Court Theatre’s decision to revive the show is certainly well founded, since it was right here in Chicago’s South Side that Lorraine Hansberry’s father tried to move into Washington Park only to be shut out due to a Woodlawn Property Owners’ Association policy barring occupation “by any person of the colored race.” And I certainly admire Court’s decision to do it through an almost unheard-of musical version. That having been said, their production left some things to be desired.
The musical itself, with music by Judd Woldin—whose next greatest achievement seems to be having written another musical called The King of Schnorrers—and lyrics by Robert Brittan, is solidly bookended and anchored with inspirational ballads, and Doug Peck’s pit with new orchestrations by Adam DeGroot certainly does its best with so little. The score is replete with the vogue ’70s backup chorus, who here are enjoyably employed in more than just sitting onstage and scatting, and a few songs are certainly trying their best to break out of the traditional song form to better suit the action. But I would like to thank God that Hansberry’s well crafted play was still allowed to shine through in all its glorious honesty.

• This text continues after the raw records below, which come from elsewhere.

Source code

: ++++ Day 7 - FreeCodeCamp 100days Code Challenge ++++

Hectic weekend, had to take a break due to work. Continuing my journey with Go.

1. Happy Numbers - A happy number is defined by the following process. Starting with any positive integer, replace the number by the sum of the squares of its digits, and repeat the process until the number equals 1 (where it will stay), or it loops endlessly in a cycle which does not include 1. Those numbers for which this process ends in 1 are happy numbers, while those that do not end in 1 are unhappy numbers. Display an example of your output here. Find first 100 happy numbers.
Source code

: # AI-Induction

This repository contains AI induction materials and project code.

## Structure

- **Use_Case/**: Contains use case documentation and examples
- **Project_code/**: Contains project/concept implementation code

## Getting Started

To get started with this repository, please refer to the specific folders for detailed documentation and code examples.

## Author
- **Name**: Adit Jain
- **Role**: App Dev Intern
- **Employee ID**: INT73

When entering the theater, one first notices five lights shining down onto the stage (a three-quarters thrust which could pass for the main room of any student apartment) through a thin haze of smoke, immediately summoning up a sense of history, but the drama that begins as the lights come up is as alive as it ever was. After we are first forced to sit through an awkward pop setting of a Langston Hughes poem, we are introduced to the Lee family, with whom we stay for the rest of the evening.
I soon found myself questioning some of director Charles Newell’s staging, which has never been as striking and dazzling for me as it was in the ’04–’05 production Travesties. While the decision to have offstage actors watch from in front of the pit was daring, I found much of the resulting backwards blocking to be inorganic. It was far better when the more talented actors were just allowed to do what they wanted to.
Now to the family. Harriet Nzinga Plumpp’s Ruth Younger was unconvincing; at her best, she sounded like a weaker Audra MacDonald—at her worst, she didn’t. I certainly enjoyed the winning Malkia Stampley as Beneatha Younger and Travis Turner as her Nigerian suitor, Joseph Asagai, and Joslyn Jones’s Mrs. Johnson was a hoot, but David St. Louis’s Walter Lee Younger left me hanging. Walter Lee Younger is a part that a man must grow into, with such profound humanity and a brightness that no amount of darkness can extinguish, but St. Louis simply couldn’t summon the spark or the intensity, making Walter Lee just look rather sad. Although I generally enjoyed Adero Neeley as the youngest Younger, I had to reconsider when he had trouble singing an early-Michael Jackson–esque pop song (which the authors chose to have him sing over the most tense scene in the show).
By far, the best part of the show was Ernestine Jackson as Lena Younger, or Mama. Jackson starred in the original production as Ruth, Walter’s wife, and was nominated for a Tony, and here we can certainly see that she deserved it. As Mama, Jackson summons up a dignity and breadth of emotion in a show of acting prowess that proved she could make you stay with her even as she sang a song to a plant.
The bottom line: Go see Raisin if you’re an aficionado of obscure musicals (like me) or if you simply want to see an incredible actress inhabit a part like no one else could. Otherwise, save your money. There are just too many other great plays to see in Chicago right now.